上 下
249 / 622
8章

232話 計画中

しおりを挟む
「んー……もう20日もゲームしてんなあ……」
 
 私の有休パワーもそろそろ切れてしまう。
 ついでに言えばリアル自宅に蓄えた物資も結構底を付いてきている。
 何だかんだで数時間おきにログアウトして休憩をしたりしながら此処までやってきたわけだが、人間生きていくには飲んだり食べたりしなきゃならないからそりゃそうよって話だな。

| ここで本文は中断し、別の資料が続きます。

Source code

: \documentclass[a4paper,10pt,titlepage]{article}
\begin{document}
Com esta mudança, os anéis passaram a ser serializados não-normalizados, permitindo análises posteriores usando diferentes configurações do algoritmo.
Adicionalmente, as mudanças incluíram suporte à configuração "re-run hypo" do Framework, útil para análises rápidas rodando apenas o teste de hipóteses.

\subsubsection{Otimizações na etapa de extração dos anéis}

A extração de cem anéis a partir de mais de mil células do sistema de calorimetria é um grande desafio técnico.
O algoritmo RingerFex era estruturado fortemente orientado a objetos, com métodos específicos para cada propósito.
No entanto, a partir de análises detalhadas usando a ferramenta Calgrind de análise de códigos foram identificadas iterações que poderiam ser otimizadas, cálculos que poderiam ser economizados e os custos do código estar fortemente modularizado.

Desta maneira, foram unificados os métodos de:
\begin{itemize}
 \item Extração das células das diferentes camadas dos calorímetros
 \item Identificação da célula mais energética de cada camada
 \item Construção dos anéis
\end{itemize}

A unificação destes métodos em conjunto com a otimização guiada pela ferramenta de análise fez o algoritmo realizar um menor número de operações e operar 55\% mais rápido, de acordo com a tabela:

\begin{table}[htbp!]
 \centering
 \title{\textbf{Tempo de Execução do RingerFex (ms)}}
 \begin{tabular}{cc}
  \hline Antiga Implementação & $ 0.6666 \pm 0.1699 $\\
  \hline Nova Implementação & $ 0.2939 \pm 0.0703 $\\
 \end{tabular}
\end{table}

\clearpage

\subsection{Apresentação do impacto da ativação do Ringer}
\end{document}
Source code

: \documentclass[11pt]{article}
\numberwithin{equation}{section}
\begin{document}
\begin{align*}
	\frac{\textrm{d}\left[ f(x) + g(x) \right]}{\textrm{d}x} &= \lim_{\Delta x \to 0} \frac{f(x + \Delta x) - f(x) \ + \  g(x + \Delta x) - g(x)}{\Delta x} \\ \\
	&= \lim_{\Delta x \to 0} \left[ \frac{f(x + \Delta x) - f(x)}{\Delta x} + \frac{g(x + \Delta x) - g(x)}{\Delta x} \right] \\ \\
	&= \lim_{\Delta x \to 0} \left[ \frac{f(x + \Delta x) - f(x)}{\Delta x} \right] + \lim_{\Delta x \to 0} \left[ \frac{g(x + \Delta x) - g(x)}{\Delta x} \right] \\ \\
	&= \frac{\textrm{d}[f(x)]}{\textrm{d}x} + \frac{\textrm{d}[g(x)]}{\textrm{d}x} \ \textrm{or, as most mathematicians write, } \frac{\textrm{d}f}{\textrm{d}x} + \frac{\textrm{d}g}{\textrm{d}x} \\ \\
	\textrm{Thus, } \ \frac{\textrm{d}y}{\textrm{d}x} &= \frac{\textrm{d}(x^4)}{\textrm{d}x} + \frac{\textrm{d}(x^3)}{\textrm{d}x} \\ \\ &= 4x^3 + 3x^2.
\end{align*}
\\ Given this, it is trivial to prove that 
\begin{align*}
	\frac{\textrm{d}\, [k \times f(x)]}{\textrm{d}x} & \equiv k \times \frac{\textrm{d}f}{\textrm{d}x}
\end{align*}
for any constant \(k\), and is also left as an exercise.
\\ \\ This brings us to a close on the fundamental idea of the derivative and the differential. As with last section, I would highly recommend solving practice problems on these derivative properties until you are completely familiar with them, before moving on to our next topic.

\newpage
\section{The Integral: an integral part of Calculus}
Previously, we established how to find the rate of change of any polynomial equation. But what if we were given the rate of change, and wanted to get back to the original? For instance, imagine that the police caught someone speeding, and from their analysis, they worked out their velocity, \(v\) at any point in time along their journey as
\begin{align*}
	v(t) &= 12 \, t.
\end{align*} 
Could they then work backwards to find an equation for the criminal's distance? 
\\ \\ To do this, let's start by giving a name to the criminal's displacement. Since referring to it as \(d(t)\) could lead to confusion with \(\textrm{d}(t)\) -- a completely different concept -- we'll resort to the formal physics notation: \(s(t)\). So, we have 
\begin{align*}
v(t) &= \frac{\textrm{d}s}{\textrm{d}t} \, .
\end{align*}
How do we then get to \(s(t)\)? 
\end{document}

「でも、もうちょっと大丈夫だから買いに行くのは今度でいいや」

 インスタントと冷食ばっかりになってきたけど、まだ大丈夫だからいいわ。
 さてと、とりあえず今と言うか今後の方針や目標を立てていこう。

 現状の問題として、ある程度の片が付いているのは例の偽クラン。
 大分あいつに釘を刺したし、これで少しでも改善が出来ないっていうのなら、今まで撮りためていたログやSSの証拠を運営に叩きつけて片っ端から全滅させてやろう。
 なーに、十数万いるプレイヤーのうちたった数十人消えるだけだし。何だったら消えたと言う事実も分からないだろうし、さらっと消えておしまいよ。
 うん、気に入らなかったら食らわしてやろう。


 で、次の問題が、新しい弾種の開発。
 物凄く数を量産する必要はなくて、センターヘッドに入れて一発ずつ使う運用なら、各種5発くらい実用できるレベルの物が揃えられれば問題ないか。
 その新しい物を作るってのがまた別の問題があるんだけど、魔法系素材は情報クランなりWikiなりで集めて、合わせてモンスターの情報収集もしておかないと。
 ……使い分ける銃器もそろそろ厳選と言うか、何でもかんでも持っているのもやめた方がいいな。新しい銃器を全然購入していないってのもあるのだが。
 2軍落ちは鳳仙花、ランペイジMk2は確定として、もう1本くらいは仕舞っておきたい。
 
「落とすならDボアだなぁ、マガジンもあるから装填の手間含めてG4の方が使えるし」

 リボルバー特有の回転弾倉で6発分にそれぞれの属性弾やらを入れて切り替えるってのは見栄えも浪漫もある。Xが3個並んだ映画でも1作目はそういう銃があったから、どちらかと言うと用途に応じて切り替えて火力度外視ならまだ?
 だったらセンターヘッドで一回ずつ入れ替えた方がいいか。ついでに銃器ラックとクローゼットもあるから何にもなかったマイハウスの自室もちょっとは彩り良くなるだろう。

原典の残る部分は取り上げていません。